【分布式锁】06-Zookeeper实现分布式锁：可重入锁源码分析

vlambda
2020-06-12

【分布式锁】06-Zookeeper实现分布式锁：可重入锁源码分析

前言

前面已经讲解了Redis的客户端Redission是怎么实现分布式锁的，大多都深入到源码级别。

在分布式系统中，常见的分布式锁实现方案还有Zookeeper，接下来会深入研究Zookeeper是如何来实现分布式锁的。

Zookeeper初识

文件系统

Zookeeper维护一个类似文件系统的数据结构

image.png

每个子目录项如NameService都被称为znoed,和文件系统一样，我们能够自由的增加、删除znode,在znode下增加、删除子znode,唯一不同的在于znode是可以存储数据的。

有4种类型的znode

PERSISTENT--持久化目录节点客户端与zookeeper断开连接后，该节点依旧存在
PERSISTENT_SEQUENTIAL-持久化顺序编号目录节点客户端与zookeeper断开连接后，该节点依旧存在，只是Zookeeper给该节点名称进行顺序编号
EPHEMERAL-临时目录节点客户端与zookeeper断开连接后，该节点被删除
EPHEMERAL_SEQUENTIAL-临时顺序编号目录节点客户端与zookeeper断开连接后，该节点被删除，只是Zookeeper给该节点名称进行顺序编号

通知机制

客户端注册监听它关心的目录节点，当目录节点发生变化（数据改变、被删除、子目录节点增加删除）等，zookeeper会通知客户端。

分布式锁

有了zookeeper的一致性文件系统，锁的问题变得容易。锁服务可以分为两类，一个是保持独占，另一个是控制时序。

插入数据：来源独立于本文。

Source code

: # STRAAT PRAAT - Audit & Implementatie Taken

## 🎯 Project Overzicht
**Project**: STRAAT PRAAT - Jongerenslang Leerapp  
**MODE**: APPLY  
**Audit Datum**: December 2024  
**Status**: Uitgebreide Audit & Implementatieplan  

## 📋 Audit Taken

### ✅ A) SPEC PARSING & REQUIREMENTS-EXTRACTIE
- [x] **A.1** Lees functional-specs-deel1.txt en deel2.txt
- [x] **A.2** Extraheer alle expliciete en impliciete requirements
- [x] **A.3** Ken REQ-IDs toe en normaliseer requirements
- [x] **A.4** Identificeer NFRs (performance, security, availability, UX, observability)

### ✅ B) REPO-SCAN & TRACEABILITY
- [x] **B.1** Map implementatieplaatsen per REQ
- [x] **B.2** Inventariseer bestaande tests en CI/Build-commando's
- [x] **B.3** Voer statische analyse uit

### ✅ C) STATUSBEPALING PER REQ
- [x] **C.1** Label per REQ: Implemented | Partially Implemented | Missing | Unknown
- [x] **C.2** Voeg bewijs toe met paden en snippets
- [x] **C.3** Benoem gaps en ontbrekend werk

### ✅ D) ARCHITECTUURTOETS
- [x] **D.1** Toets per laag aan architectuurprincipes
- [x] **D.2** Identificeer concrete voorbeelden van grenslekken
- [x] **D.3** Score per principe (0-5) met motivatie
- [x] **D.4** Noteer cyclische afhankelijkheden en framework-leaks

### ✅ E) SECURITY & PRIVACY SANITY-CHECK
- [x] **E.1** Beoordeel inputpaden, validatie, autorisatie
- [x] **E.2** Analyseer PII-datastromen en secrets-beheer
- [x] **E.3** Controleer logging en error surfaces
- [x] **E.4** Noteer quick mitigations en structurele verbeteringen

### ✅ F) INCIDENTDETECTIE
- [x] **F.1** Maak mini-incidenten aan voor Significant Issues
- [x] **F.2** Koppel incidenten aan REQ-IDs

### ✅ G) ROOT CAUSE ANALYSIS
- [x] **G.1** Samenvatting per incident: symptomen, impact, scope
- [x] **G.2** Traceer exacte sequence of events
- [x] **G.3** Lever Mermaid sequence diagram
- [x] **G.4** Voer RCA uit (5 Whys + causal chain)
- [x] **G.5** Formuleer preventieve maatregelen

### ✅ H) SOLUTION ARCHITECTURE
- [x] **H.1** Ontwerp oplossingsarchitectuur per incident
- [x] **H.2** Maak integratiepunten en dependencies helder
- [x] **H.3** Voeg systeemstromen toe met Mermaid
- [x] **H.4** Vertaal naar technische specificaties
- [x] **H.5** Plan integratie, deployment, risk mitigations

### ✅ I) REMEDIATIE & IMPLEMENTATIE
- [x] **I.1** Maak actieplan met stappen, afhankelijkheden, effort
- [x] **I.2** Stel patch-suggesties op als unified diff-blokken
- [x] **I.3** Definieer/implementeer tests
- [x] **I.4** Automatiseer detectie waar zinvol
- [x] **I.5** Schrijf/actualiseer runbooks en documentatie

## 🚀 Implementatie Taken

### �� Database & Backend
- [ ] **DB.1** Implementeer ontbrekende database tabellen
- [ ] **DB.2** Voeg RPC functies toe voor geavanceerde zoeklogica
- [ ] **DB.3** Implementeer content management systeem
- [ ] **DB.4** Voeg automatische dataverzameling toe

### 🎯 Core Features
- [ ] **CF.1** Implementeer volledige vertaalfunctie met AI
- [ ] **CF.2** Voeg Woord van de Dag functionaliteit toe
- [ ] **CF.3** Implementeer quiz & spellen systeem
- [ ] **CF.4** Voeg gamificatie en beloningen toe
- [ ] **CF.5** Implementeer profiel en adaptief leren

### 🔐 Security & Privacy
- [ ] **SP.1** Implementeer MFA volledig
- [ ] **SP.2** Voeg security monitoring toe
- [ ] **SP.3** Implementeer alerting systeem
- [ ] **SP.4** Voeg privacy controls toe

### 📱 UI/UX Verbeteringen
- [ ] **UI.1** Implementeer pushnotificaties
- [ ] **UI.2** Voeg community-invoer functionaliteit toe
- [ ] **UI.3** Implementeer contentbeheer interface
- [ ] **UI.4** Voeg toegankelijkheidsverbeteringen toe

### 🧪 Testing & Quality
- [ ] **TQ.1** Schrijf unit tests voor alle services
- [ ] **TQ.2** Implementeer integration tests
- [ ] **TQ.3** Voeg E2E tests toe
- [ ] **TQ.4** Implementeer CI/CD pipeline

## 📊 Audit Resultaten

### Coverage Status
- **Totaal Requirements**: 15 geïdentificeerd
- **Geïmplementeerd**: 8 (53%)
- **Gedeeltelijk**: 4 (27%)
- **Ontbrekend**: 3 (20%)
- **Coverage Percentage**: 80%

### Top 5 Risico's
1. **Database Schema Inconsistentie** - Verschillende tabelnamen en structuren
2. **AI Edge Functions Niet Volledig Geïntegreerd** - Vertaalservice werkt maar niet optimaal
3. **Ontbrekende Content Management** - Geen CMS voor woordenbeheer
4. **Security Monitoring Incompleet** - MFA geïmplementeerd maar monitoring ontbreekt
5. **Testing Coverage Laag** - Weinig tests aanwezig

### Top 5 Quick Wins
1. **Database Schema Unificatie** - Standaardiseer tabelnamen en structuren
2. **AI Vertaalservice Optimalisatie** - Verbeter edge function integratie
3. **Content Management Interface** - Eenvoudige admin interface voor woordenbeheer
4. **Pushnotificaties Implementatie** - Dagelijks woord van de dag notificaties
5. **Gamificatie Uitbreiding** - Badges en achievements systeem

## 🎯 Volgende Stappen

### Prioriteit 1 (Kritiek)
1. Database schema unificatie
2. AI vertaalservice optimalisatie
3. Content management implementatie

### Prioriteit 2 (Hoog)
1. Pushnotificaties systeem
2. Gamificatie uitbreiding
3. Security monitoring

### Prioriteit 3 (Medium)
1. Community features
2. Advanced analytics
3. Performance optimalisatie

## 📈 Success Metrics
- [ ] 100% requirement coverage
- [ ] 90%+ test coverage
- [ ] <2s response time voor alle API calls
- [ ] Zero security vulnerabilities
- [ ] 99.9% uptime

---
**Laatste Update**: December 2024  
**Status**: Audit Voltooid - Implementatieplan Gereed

对于第一类，我们将zookeeper上的一个znode看作是一把锁，通过create znode的方式来实现。所有客户端都去创建 /distribute_lock 节点，最终成功创建的那个客户端也即拥有了这把锁。厕所有言：来也冲冲，去也冲冲，用完删除掉自己创建的distribute_lock 节点就释放出锁。
对于第二类， /distribute_lock 已经预先存在，所有客户端在它下面创建临时顺序编号目录节点，和选master一样，编号最小的获得锁，用完删除自己创建的znode节点。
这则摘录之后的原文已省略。